(Items from a data source)
------------------------------------------------

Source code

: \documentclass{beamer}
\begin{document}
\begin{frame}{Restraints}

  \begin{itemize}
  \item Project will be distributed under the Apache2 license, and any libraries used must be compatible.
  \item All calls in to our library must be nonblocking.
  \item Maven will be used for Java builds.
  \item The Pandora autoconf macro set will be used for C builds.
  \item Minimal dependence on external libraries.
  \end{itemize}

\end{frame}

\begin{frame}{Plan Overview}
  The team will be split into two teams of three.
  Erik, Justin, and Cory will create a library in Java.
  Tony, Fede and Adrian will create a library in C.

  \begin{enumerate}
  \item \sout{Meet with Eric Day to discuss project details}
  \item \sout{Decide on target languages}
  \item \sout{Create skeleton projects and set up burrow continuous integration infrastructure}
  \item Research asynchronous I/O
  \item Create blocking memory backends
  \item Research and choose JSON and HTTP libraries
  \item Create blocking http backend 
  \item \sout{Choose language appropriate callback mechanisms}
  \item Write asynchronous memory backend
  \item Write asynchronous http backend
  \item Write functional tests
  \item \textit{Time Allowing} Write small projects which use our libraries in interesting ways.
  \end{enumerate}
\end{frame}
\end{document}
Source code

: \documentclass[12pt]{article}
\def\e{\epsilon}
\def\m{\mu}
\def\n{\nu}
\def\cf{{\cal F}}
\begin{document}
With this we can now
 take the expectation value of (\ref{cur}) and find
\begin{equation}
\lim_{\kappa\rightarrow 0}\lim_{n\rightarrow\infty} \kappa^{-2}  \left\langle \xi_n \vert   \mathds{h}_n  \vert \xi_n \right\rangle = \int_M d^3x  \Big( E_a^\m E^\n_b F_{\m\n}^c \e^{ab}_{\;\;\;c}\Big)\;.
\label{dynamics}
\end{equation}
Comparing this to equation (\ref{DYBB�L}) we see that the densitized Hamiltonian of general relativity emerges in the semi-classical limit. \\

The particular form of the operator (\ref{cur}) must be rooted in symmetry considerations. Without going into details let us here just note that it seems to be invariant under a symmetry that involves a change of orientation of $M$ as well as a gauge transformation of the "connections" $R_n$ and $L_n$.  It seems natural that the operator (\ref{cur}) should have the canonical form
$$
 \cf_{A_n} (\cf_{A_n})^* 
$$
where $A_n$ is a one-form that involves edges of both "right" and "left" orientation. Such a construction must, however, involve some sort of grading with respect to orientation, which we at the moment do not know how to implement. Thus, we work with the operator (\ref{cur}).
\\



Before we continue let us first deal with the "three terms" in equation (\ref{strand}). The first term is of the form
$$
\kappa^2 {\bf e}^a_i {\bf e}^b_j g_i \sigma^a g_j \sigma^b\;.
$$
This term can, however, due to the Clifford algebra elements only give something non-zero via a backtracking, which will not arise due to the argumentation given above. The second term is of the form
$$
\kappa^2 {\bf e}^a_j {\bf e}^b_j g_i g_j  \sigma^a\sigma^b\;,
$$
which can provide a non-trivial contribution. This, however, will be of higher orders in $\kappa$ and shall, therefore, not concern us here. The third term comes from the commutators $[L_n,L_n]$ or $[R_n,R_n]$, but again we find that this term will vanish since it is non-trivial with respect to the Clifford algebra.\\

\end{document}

------------------------------------------------

Work to be completed:
Each record must be returned in full and exactly.

Answer to the exercise:
Source code

: \documentclass{beamer}
\begin{document}
\begin{frame}{Restraints}

  \begin{itemize}
  \item Project will be distributed under the Apache2 license, and any libraries used must be compatible.
  \item All calls in to our library must be nonblocking.
  \item Maven will be used for Java builds.
  \item The Pandora autoconf macro set will be used for C builds.
  \item Minimal dependence on external libraries.
  \end{itemize}

\end{frame}

\begin{frame}{Plan Overview}
  The team will be split into two teams of three.
  Erik, Justin, and Cory will create a library in Java.
  Tony, Fede and Adrian will create a library in C.

  \begin{enumerate}
  \item \sout{Meet with Eric Day to discuss project details}
  \item \sout{Decide on target languages}
  \item \sout{Create skeleton projects and set up burrow continuous integration infrastructure}
  \item Research asynchronous I/O
  \item Create blocking memory backends
  \item Research and choose JSON and HTTP libraries
  \item Create blocking http backend 
  \item \sout{Choose language appropriate callback mechanisms}
  \item Write asynchronous memory backend
  \item Write asynchronous http backend
  \item Write functional tests
  \item \textit{Time Allowing} Write small projects which use our libraries in interesting ways.
  \end{enumerate}
\end{frame}
\end{document}
Source code

: \documentclass[12pt]{article}
\def\e{\epsilon}
\def\m{\mu}
\def\n{\nu}
\def\cf{{\cal F}}
\begin{document}
With this we can now
 take the expectation value of (\ref{cur}) and find
\begin{equation}
\lim_{\kappa\rightarrow 0}\lim_{n\rightarrow\infty} \kappa^{-2}  \left\langle \xi_n \vert   \mathds{h}_n  \vert \xi_n \right\rangle = \int_M d^3x  \Big( E_a^\m E^\n_b F_{\m\n}^c \e^{ab}_{\;\;\;c}\Big)\;.
\label{dynamics}
\end{equation}
Comparing this to equation (\ref{DYBB�L}) we see that the densitized Hamiltonian of general relativity emerges in the semi-classical limit. \\

The particular form of the operator (\ref{cur}) must be rooted in symmetry considerations. Without going into details let us here just note that it seems to be invariant under a symmetry that involves a change of orientation of $M$ as well as a gauge transformation of the "connections" $R_n$ and $L_n$.  It seems natural that the operator (\ref{cur}) should have the canonical form
$$
 \cf_{A_n} (\cf_{A_n})^* 
$$
where $A_n$ is a one-form that involves edges of both "right" and "left" orientation. Such a construction must, however, involve some sort of grading with respect to orientation, which we at the moment do not know how to implement. Thus, we work with the operator (\ref{cur}).
\\



Before we continue let us first deal with the "three terms" in equation (\ref{strand}). The first term is of the form
$$
\kappa^2 {\bf e}^a_i {\bf e}^b_j g_i \sigma^a g_j \sigma^b\;.
$$
This term can, however, due to the Clifford algebra elements only give something non-zero via a backtracking, which will not arise due to the argumentation given above. The second term is of the form
$$
\kappa^2 {\bf e}^a_j {\bf e}^b_j g_i g_j  \sigma^a\sigma^b\;,
$$
which can provide a non-trivial contribution. This, however, will be of higher orders in $\kappa$ and shall, therefore, not concern us here. The third term comes from the commutators $[L_n,L_n]$ or $[R_n,R_n]$, but again we find that this term will vanish since it is non-trivial with respect to the Clifford algebra.\\

\end{document}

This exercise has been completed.